§ **ASSIGNMENT**
Pull out every line below holding the word "invariant".

§ **DATASET**
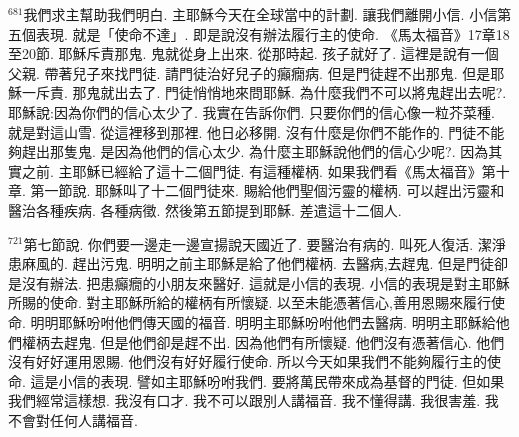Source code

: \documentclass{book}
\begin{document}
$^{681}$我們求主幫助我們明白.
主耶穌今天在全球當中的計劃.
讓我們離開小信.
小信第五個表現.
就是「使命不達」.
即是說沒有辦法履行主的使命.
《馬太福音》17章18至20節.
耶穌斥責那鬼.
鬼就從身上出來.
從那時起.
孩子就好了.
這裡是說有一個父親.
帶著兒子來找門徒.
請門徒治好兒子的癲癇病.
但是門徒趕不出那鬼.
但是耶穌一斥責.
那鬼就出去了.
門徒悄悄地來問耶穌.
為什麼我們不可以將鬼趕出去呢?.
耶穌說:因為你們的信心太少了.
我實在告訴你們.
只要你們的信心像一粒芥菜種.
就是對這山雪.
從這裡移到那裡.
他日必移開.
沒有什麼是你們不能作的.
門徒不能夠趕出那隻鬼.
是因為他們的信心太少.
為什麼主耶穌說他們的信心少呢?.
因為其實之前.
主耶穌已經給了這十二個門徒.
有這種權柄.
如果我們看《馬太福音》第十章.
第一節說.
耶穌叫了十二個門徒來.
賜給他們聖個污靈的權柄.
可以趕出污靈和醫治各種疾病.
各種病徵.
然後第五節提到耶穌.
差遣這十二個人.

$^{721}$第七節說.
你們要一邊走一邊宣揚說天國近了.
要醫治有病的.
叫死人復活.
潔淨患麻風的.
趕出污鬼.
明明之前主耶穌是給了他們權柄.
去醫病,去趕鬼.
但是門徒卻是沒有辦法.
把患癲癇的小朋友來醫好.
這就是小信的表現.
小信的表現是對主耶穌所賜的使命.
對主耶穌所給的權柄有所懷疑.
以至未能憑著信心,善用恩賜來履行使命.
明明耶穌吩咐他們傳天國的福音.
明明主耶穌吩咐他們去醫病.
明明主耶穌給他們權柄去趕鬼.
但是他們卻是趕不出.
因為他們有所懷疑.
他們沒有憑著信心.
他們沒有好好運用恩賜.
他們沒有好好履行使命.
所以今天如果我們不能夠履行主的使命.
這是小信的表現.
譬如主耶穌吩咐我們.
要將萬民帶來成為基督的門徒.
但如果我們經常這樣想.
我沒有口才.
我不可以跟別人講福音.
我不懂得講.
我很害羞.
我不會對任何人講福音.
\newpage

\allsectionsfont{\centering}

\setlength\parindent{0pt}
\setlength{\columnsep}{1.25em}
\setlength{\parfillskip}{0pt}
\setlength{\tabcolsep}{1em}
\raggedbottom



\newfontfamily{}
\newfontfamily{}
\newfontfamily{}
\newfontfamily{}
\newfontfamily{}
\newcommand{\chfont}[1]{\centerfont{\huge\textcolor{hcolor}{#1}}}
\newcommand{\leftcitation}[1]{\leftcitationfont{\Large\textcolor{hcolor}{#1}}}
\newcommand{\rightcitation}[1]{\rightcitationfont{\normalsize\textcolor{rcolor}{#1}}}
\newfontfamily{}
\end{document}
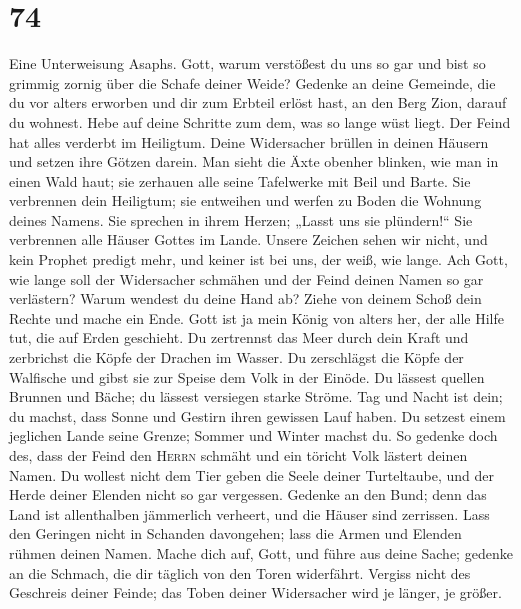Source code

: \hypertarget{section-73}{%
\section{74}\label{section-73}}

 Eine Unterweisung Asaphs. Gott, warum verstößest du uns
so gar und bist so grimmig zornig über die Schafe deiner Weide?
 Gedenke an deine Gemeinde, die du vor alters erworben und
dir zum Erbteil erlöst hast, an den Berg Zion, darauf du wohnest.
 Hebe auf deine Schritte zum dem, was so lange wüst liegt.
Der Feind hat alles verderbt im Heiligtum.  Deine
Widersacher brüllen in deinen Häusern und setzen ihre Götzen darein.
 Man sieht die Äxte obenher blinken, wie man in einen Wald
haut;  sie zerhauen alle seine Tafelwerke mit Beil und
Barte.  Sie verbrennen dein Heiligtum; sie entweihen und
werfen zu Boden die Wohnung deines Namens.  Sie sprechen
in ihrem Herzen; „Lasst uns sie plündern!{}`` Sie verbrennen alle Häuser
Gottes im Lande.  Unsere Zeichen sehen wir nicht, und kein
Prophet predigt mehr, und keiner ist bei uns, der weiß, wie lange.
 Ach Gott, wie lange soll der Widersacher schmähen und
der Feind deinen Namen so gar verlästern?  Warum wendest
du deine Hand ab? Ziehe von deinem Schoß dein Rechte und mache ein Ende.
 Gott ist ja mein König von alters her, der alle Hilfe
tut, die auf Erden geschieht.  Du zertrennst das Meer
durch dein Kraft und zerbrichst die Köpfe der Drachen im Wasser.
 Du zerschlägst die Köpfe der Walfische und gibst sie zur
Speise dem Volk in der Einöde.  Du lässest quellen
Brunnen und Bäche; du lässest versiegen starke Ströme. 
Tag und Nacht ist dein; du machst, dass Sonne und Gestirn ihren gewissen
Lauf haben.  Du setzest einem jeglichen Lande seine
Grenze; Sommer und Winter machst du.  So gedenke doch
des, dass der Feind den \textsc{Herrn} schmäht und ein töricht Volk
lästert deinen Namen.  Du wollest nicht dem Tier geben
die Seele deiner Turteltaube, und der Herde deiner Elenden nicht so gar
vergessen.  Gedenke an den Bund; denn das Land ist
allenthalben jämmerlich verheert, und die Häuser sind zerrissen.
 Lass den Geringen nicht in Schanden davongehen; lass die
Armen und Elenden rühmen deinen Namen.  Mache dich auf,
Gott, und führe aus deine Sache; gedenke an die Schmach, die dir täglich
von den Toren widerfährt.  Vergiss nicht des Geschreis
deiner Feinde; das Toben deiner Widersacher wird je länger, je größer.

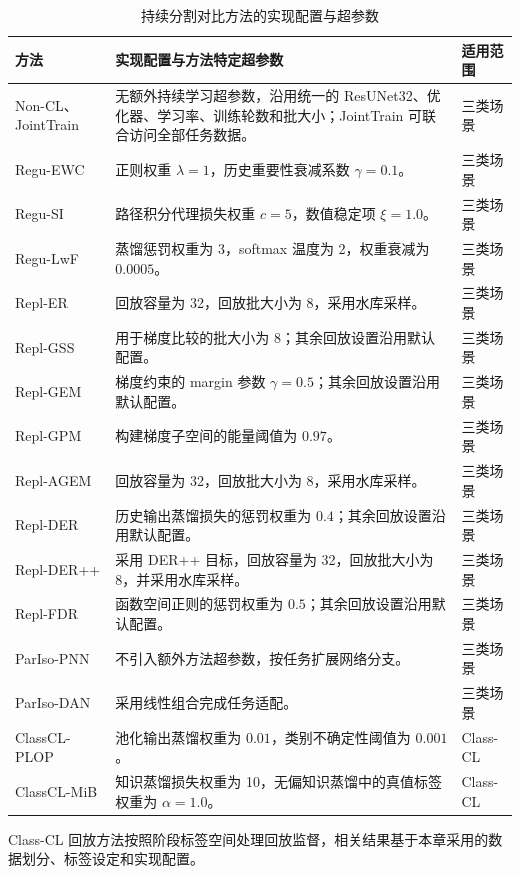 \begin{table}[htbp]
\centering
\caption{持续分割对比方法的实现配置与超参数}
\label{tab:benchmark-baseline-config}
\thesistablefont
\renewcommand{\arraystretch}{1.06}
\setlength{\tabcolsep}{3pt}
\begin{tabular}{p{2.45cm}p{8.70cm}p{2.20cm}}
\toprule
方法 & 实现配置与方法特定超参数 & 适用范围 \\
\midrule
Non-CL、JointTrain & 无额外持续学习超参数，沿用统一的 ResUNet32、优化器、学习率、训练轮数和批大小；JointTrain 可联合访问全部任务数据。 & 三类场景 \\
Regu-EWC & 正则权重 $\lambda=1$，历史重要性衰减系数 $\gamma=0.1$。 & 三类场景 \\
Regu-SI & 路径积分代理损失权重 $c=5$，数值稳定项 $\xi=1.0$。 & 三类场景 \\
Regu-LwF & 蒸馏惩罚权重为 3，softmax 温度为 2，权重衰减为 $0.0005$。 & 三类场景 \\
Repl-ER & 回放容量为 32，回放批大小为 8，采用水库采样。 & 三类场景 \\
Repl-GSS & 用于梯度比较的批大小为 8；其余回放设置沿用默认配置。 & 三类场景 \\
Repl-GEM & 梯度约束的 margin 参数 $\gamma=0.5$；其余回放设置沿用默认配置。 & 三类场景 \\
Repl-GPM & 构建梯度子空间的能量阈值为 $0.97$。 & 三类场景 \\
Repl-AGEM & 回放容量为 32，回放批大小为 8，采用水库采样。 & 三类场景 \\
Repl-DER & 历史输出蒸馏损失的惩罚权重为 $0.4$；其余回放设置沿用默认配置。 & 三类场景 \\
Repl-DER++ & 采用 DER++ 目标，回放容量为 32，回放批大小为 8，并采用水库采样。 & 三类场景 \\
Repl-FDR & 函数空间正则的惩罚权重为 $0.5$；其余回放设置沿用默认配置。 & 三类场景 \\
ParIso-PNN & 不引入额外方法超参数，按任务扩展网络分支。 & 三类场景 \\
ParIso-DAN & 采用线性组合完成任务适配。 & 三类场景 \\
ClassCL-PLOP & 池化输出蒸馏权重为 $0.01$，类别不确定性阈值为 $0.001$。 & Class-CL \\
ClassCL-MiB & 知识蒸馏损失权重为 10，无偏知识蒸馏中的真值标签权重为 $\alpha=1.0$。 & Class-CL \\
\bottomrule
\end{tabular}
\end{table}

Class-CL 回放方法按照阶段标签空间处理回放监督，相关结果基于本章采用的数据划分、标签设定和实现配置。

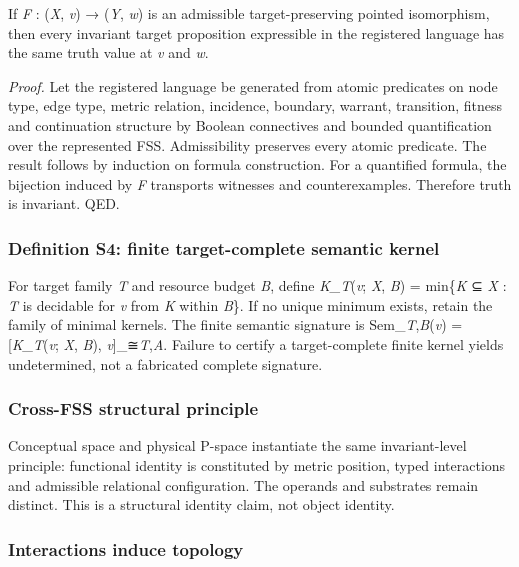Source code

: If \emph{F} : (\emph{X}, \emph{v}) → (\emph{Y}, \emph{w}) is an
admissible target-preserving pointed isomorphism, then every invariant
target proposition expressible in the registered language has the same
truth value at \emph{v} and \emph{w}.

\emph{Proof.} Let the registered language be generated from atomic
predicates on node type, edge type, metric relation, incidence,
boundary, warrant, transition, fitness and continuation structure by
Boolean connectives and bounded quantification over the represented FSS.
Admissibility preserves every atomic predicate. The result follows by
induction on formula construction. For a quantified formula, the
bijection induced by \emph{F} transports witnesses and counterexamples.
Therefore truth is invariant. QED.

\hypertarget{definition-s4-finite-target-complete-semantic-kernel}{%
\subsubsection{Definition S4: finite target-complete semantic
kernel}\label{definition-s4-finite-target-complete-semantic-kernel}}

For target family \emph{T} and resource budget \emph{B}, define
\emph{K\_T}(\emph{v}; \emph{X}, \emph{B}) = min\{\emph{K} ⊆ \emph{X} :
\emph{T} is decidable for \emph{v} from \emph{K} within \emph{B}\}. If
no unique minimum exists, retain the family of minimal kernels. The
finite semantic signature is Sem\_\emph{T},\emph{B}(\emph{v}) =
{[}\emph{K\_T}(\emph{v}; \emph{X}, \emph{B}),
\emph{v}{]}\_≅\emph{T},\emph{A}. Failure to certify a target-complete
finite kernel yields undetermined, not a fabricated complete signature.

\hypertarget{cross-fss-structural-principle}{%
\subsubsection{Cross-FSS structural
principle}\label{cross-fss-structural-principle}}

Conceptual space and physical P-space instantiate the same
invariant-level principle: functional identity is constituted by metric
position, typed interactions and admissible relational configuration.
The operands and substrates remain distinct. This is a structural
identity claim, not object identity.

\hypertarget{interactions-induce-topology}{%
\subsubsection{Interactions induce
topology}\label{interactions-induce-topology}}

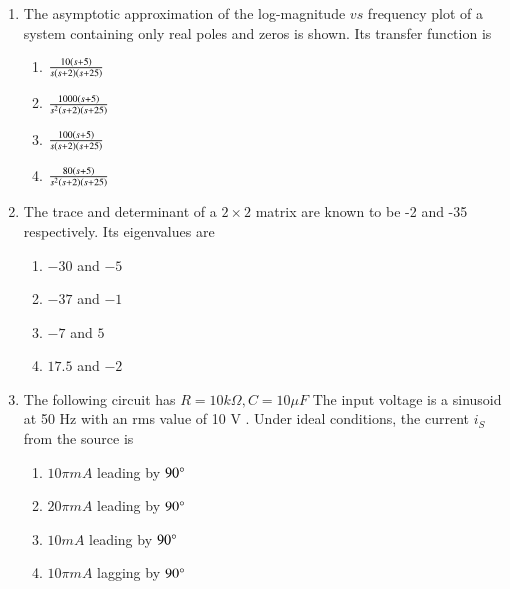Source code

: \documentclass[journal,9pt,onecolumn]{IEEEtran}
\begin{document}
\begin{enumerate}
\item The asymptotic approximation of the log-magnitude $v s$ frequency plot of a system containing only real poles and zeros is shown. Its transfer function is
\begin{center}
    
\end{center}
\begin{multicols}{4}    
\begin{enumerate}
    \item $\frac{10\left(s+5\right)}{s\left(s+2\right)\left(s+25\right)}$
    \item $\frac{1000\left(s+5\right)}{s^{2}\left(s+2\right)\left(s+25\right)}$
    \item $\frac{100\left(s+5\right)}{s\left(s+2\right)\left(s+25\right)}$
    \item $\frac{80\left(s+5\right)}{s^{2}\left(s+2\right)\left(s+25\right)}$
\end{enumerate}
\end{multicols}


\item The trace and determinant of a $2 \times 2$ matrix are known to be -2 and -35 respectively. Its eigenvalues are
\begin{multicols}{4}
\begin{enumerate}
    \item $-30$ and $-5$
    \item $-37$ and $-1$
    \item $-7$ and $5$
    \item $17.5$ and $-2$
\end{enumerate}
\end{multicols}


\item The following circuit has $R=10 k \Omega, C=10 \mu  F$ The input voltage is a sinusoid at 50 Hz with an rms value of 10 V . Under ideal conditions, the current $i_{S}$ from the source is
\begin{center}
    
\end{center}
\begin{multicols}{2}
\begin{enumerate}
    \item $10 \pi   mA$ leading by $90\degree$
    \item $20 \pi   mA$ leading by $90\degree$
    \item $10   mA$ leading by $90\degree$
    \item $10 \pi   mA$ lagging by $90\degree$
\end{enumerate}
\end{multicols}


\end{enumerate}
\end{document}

§ **TASK RESULT**
admissible target-preserving pointed isomorphism, then every invariant
Therefore truth is invariant. QED.
invariant-level principle: functional identity is constituted by metric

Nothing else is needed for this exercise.